How the Zooary was started


I've had a fascination for animals as long as I can remember, but growing up in New York City didn't offer me the opportunity to observe much wildlife--aside from the occasional stray cat or dog. I had to satiate my appetite for animals through Wild America, Wild Kingdom and Nature specials. My mother liked cats, and we had a few over a period of time, but my brother's allergy to dander, made their stays short. After a girlscout field trip to the pet store, I became almost obsessed with having a pet white mouse. My mother's response was that of a typical mother--adverse to rodents. However, finally she caved in and allowed me to get a teddy bear hamster. That one soon became thirteen as Buffy had a litter of twelve five days after we brought her home. After three hamsters I graduated to birds and got a pair of noisy messy parakeets in high school. I was glad to leave them behind when I departed for college. My first three years at University were pretty normal.
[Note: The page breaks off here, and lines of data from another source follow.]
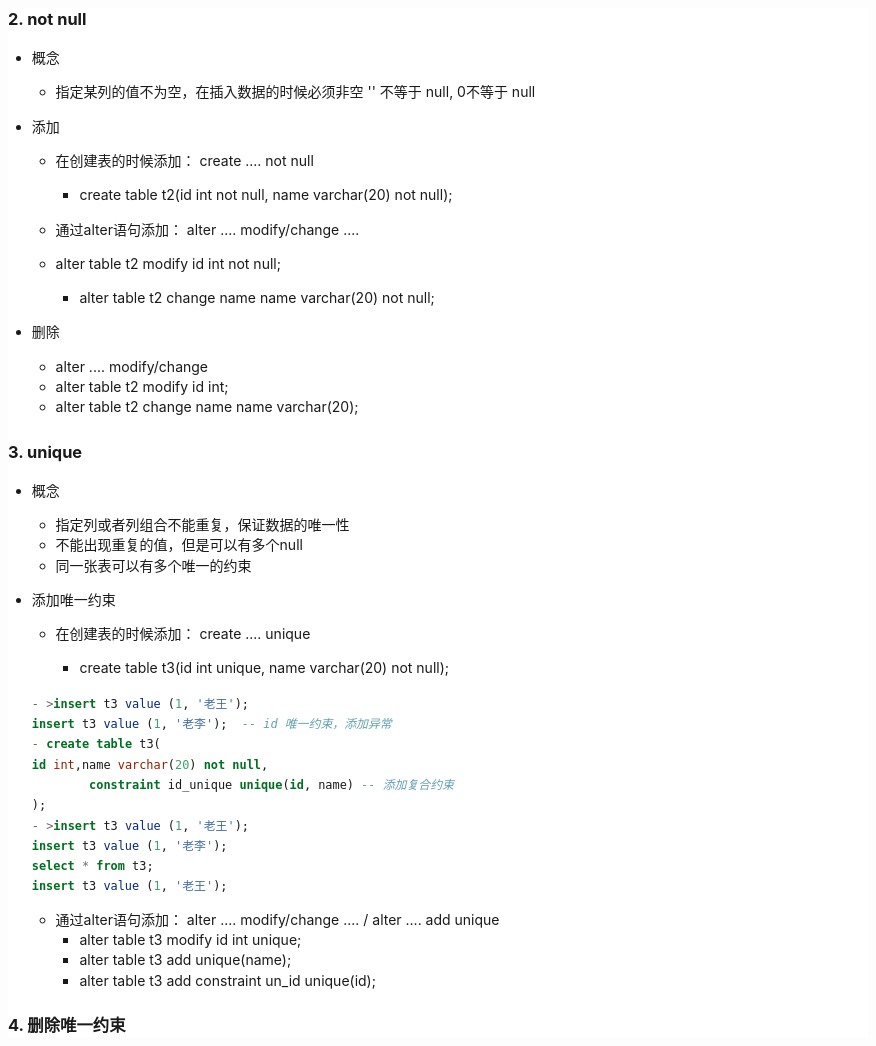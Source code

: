 ### 2. not null

- 概念

  - 指定某列的值不为空，在插入数据的时候必须非空 '' 不等于 null, 0不等于 null

- 添加

  - 在创建表的时候添加： create .... not null

    - create table t2(id int not null, name varchar(20) not null);

  
  - 通过alter语句添加： alter .... modify/change ....
  - alter table t2 modify id int not null;
    - alter table t2 change name name varchar(20) not null;

- 删除

  - alter .... modify/change
  - alter table t2 modify id int;
  - alter table t2 change name name varchar(20);

### 3. unique

- 概念

  - 指定列或者列组合不能重复，保证数据的唯一性
  - 不能出现重复的值，但是可以有多个null
  - 同一张表可以有多个唯一的约束

- 添加唯一约束

  - 在创建表的时候添加： create .... unique

    - create table t3(id int unique, name varchar(20) not null);

  
  ```sql
  - >insert t3 value (1, '老王');       
  insert t3 value (1, '老李');  -- id 唯一约束，添加异常
  - create table t3(
  id int,name varchar(20) not null,
          constraint id_unique unique(id, name) -- 添加复合约束
  );
  - >insert t3 value (1, '老王'); 
  insert t3 value (1, '老李'); 
  select * from t3;
  insert t3 value (1, '老王'); 
  ```
  
  - 通过alter语句添加： alter .... modify/change ....  /  alter .... add unique
    - alter table t3 modify id int unique;
    - alter table t3 add unique(name);
    - alter table t3 add constraint un_id unique(id);

### 4. 删除唯一约束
I ocassionally visited the Buffalo Zoo, the museum, and then started making weekly pilgrimages to various pet stores in the area. I was hooked the first time I held a ball python. Feeling it's muscles constrict while I held it and feeling the power of that snake broke any barrier I might have previously had against reptiles, and I knew that I wanted one. However, I let the unfounded fears and general antipathy of society towards reptiles dissuade me from purchasing a snake and decided to get a Ferret instead. Ferrets were much more acceptable and popular pets for college students and Kethem was my companion for the next five years.

Nevertheless, once I have an idea, it's not so easily forgotten and two years after I got Kethem, my family increased by one, Kaa, the Columbian boa constrictor. At about the same time, I was student teaching at City Honors School and my cooperating teacher had a tarantula, two rough green snakes and a turtle in his classroom. Every morning I watched the students interact with those animals, and started using my animals to enhance academic courses that I was instructing in after school programs. Mr. Geelan told me about the reaactions his first students had to his six-foot boa and encouraged my to hold his tarantula-another barrier was broken down. It was then that I decided that when I officially became a teacher, I would have animals in my classroom. After all, how can one teach Biology "the study of life" when everything they're using is either dead or depicted in a book.
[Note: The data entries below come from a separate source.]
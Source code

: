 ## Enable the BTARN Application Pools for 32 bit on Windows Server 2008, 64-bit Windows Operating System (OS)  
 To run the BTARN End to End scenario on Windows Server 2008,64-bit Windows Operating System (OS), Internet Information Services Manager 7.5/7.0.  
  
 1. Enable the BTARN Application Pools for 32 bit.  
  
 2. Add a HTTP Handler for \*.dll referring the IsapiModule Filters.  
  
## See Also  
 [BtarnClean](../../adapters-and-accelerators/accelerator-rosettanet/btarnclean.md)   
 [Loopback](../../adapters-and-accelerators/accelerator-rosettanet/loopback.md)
The first few months after I moved to Georgia were a lonely time for me, and although Kethem was at my heels when I moved and curled up on my pillow at night, it was too quiet in my apartment. So I decided I wanted a talking bird to fill the silence, then came Klyde my African Ringneck. Now, sometimes I wish he would just shut up After Klyde, I cannot remember the order of the animals. Students would bring me strays they found or I would find something exotic that I had to have in my class. Students started calling my classroom a "zoo" and I figured why not, after all zoology is a discipline of biology. Finally, the spark that prompted the explosion came after I attended a conference of Georgia Sceince Teachers. There were two teachers in Macon, GA that had implemented animals and a "Zooquarium" into an after school science club, that's when I decided to make my animals a formal part of my classroom and the ZOOARY was born.

Since then it has snowballed and both my students and I have presented the Zooary to a variety people. The zoo is always evolving and growing and even has its own WebPage, I don't know what's next. Meanwhile, I have fully indulged my fascination with animals by taking weekly exploratory hikes in Georgia wilderness, volunteering as a docent at Zoo Atlanta, and presently volunteering as a Naturalist at the Chattahoochee Nature Center. I hope to one day earn my PhD in Zoology, but might have to wait a little longer for that piece to fall in place.